Monday, March 16, 2026

New York City in brief

Top five stories in the five boroughs today

Poverty Creeps Up in New York Again as Costs Outstrip Stagnant Incomes

Poverty in New York City edged up for the third consecutive year in 2024, as the price tags on housing and groceries stubbornly outpaced stagnant incomes and static government benefits. We note that, despite Manhattan’s skyline suggesting otherwise, affording the basics in the five boroughs now requires rather more than just a view—though public officials promise solutions are somewhere on the horizon.

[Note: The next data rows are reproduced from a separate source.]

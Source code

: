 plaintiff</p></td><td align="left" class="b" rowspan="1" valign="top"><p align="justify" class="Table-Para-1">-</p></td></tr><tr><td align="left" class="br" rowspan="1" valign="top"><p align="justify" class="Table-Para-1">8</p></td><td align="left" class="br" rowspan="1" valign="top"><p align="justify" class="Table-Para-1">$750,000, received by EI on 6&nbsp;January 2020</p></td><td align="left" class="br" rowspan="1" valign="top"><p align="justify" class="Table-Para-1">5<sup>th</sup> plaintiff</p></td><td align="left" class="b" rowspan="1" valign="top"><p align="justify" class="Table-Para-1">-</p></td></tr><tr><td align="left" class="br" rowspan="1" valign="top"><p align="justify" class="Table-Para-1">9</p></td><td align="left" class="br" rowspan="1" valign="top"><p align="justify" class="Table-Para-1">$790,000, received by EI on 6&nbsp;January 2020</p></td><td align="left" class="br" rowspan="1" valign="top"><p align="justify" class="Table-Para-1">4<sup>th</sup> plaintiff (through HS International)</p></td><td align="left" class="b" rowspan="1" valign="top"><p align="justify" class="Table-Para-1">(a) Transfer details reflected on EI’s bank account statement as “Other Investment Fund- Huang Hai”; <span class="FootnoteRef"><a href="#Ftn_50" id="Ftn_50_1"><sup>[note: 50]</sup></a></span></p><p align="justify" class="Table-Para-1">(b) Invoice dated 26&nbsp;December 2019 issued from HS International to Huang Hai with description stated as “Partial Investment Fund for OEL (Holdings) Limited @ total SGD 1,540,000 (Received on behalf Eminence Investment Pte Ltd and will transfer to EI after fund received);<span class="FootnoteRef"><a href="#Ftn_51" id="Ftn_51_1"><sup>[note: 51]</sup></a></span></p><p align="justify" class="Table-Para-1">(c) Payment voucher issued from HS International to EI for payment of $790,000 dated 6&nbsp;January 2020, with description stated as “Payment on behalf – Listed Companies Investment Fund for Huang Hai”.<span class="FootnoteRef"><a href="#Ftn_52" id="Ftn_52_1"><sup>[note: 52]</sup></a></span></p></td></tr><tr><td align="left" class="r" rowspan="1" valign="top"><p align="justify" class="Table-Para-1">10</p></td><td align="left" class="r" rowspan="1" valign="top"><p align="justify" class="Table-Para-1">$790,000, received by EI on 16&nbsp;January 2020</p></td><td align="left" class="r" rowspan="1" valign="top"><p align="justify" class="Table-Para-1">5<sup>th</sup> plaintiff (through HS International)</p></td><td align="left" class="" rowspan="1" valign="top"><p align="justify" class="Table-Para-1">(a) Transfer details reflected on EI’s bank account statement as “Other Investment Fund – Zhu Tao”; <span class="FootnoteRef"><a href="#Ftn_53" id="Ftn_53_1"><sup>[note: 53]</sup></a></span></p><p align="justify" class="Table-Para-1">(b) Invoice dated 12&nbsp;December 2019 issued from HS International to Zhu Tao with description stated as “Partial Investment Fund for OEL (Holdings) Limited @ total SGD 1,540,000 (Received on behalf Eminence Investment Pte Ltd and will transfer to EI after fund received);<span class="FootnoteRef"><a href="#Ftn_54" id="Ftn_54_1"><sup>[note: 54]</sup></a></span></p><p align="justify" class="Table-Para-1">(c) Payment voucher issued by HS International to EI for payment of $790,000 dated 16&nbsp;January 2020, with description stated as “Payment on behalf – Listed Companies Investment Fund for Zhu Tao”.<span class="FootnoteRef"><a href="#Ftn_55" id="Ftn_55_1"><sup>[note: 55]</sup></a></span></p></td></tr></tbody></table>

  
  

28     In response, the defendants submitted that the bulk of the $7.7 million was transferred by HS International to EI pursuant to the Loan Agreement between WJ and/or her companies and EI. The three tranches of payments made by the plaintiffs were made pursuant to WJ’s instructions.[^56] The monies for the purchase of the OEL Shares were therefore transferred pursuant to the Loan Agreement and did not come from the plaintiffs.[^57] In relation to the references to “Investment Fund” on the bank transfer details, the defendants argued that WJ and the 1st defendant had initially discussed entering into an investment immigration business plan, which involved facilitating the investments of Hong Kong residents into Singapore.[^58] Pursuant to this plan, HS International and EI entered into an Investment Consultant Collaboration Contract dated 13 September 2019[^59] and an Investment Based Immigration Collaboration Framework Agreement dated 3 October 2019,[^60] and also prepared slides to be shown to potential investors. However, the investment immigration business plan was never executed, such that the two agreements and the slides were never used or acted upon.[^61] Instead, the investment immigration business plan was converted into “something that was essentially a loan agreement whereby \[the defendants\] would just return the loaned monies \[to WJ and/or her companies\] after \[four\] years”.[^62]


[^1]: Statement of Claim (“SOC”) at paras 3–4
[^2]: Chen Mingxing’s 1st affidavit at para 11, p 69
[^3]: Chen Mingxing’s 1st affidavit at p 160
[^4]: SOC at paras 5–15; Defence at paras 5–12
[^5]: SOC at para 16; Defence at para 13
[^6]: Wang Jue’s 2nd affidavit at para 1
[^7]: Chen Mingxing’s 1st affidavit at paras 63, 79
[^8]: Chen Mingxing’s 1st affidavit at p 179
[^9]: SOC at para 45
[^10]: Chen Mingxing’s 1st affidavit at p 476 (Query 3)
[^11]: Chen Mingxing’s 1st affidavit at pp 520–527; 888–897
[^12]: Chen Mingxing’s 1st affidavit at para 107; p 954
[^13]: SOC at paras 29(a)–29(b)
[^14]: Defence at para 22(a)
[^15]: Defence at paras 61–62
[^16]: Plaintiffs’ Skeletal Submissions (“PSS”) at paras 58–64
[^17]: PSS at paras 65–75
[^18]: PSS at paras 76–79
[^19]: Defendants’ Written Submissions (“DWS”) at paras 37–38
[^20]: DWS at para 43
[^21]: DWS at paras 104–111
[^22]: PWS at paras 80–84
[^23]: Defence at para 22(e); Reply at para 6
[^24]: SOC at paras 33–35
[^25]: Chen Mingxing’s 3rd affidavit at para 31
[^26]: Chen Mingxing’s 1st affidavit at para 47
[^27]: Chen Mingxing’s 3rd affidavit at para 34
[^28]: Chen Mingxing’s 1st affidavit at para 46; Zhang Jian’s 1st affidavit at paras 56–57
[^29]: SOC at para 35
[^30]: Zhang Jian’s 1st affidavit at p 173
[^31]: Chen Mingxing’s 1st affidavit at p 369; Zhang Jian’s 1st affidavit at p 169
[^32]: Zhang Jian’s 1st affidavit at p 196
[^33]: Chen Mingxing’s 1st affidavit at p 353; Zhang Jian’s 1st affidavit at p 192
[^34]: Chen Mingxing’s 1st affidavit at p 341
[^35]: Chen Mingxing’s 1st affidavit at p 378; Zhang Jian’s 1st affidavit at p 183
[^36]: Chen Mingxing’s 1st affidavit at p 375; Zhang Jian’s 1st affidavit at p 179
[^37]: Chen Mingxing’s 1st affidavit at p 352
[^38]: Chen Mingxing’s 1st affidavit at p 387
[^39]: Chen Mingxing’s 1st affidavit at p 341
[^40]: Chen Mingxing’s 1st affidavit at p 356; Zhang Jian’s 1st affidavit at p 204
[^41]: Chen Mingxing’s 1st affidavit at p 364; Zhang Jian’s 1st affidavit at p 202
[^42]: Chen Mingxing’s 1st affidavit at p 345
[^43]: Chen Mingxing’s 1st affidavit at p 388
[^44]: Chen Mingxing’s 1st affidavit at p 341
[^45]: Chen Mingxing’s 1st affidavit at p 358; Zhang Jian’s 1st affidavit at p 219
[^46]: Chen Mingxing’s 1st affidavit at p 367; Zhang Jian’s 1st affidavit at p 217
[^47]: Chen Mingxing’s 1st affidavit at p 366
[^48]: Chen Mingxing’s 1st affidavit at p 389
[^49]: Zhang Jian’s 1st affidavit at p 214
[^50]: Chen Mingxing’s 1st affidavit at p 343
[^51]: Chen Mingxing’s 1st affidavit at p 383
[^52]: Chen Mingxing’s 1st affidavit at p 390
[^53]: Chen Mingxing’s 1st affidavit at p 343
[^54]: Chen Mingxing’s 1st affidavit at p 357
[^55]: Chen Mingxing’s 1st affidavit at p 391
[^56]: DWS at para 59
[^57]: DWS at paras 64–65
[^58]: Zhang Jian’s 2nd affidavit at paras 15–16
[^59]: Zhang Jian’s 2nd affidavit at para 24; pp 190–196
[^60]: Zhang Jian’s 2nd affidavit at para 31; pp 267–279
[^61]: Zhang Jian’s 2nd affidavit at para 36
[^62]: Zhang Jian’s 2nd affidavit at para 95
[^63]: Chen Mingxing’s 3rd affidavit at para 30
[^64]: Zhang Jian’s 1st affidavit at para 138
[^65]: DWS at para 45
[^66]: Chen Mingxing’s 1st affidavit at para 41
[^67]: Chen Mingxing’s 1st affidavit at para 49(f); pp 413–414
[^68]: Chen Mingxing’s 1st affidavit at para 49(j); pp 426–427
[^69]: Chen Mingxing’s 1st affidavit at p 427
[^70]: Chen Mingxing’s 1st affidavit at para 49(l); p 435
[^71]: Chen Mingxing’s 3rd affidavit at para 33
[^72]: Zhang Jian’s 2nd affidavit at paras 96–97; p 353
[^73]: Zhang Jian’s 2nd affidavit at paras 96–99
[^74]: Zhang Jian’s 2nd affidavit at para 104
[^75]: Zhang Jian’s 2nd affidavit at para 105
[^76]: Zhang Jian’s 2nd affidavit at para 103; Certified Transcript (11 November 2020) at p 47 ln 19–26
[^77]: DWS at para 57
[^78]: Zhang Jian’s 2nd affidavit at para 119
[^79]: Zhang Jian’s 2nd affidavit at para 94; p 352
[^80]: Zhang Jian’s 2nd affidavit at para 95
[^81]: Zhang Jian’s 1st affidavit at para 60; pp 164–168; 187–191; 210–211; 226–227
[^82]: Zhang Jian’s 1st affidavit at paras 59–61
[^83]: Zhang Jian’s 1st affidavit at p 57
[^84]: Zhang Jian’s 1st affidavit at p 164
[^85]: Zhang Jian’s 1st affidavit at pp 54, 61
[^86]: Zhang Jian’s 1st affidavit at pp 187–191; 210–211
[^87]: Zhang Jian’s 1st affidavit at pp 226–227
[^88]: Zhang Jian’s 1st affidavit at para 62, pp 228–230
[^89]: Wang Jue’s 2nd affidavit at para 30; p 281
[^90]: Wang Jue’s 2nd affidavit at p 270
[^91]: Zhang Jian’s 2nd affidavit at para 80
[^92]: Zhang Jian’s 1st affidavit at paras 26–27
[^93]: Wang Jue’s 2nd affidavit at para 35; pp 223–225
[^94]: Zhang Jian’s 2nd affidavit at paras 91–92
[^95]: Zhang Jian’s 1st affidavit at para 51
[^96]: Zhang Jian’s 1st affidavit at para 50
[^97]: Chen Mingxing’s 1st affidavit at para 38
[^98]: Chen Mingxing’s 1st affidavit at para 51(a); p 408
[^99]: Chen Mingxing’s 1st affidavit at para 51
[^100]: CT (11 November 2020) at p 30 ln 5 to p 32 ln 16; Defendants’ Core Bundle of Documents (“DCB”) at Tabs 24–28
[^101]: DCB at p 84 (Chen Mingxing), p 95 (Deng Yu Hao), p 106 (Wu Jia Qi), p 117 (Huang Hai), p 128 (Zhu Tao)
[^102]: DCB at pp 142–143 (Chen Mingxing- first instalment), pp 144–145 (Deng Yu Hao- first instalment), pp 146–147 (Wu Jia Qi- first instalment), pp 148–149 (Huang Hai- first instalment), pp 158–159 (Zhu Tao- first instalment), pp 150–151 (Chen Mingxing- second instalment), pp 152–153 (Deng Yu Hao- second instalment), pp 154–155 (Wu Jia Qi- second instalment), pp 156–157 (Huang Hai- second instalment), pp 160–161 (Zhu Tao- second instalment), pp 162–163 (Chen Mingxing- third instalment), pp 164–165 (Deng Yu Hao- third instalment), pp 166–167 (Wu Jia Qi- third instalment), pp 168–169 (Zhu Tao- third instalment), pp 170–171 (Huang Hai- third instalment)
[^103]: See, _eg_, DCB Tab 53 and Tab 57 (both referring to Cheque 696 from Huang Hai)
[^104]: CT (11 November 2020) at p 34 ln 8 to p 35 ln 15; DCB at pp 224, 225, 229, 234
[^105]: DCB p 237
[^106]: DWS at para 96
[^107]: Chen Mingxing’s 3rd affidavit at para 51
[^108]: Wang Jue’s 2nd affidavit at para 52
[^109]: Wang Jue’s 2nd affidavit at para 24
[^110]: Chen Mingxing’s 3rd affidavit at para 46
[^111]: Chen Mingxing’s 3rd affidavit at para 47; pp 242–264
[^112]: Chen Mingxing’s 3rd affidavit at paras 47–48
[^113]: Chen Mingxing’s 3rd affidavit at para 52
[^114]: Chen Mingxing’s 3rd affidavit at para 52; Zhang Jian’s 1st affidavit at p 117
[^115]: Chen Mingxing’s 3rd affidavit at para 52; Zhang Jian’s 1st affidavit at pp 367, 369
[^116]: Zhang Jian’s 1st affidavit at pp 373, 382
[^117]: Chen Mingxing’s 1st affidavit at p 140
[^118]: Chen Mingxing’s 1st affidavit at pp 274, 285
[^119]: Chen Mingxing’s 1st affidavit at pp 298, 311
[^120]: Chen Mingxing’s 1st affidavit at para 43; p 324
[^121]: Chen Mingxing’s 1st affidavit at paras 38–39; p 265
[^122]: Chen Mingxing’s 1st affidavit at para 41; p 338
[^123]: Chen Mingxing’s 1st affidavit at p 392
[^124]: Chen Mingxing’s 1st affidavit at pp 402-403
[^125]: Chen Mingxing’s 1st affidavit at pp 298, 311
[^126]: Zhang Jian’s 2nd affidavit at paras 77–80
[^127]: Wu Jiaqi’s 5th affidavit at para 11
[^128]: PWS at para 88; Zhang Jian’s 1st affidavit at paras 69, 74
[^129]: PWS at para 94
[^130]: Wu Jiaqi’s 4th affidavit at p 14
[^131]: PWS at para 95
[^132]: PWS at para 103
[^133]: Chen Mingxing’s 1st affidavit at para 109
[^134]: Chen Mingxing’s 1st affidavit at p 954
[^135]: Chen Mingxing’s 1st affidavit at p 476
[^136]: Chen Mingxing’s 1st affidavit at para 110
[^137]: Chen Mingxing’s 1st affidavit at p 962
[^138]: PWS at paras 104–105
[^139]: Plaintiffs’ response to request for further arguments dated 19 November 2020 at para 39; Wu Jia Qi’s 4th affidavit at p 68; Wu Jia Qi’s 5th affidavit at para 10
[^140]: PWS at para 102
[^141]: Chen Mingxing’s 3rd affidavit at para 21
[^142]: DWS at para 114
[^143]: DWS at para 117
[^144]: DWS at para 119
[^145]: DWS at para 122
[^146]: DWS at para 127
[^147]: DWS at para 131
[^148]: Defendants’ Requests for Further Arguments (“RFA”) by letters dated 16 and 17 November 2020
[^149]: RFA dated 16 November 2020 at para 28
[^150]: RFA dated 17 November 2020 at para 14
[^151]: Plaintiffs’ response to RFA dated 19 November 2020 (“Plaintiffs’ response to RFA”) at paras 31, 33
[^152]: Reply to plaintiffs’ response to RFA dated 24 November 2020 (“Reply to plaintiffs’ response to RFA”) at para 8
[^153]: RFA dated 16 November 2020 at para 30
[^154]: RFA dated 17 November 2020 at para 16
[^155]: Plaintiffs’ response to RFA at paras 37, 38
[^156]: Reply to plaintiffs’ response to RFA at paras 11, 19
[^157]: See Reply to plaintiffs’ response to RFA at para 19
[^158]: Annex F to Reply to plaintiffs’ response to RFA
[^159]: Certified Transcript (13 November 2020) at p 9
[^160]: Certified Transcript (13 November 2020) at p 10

After Moody’s nudged New York City’s financial forecast into “negative” territory, officials finally acknowledged what the Independent Budget Office has warned for months: Gotham’s outlays outpace its revenues by billions, with last year’s $1.2 billion housing-voucher splurge just one culprit. Mayor Zohran Mamdani resists austerity, but with tax hikes off the table, we may soon be sampling the budgetary cuisine of the 1970s—a taste few remember fondly.

Heights University Hospital in Jersey City, once Christ Hospital, shut its doors on Saturday, trimming the city’s emergency rooms to a lone option for 300,000 residents. Hudson Regional Health, citing $74 million in losses last year, closed the hospital before state approval—eliciting outcry from local leaders and a stern look from regulators now eyeing enforcement, proving that in healthcare, closure can be swifter than compliance.

Bernie Sanders and Ro Khanna unveiled the Make Billionaires Pay Their Fair Share Act, which would slap a 5% annual wealth tax on America’s 938 billionaires, aiming to raise $4.4 trillion over ten years. The plan promises $3,000 direct payments to individuals in households earning up to $150,000, as well as funds for social programmes—assuming, of course, the ultra-wealthy don’t find a new fondness for Swiss chalets.

New York City, ever in search of a cleaner grid, will receive hydropower from Canada's Hydro-Québec by 2027, courtesy of a $6 billion transmission line dubbed Champlain Hudson Power Express. The move trims reliance on fossil fuels and may green up 20% of the city’s supply. Whether these imported electrons will make Gotham sparkle or simply dampen Canadian spirits remains to be seen.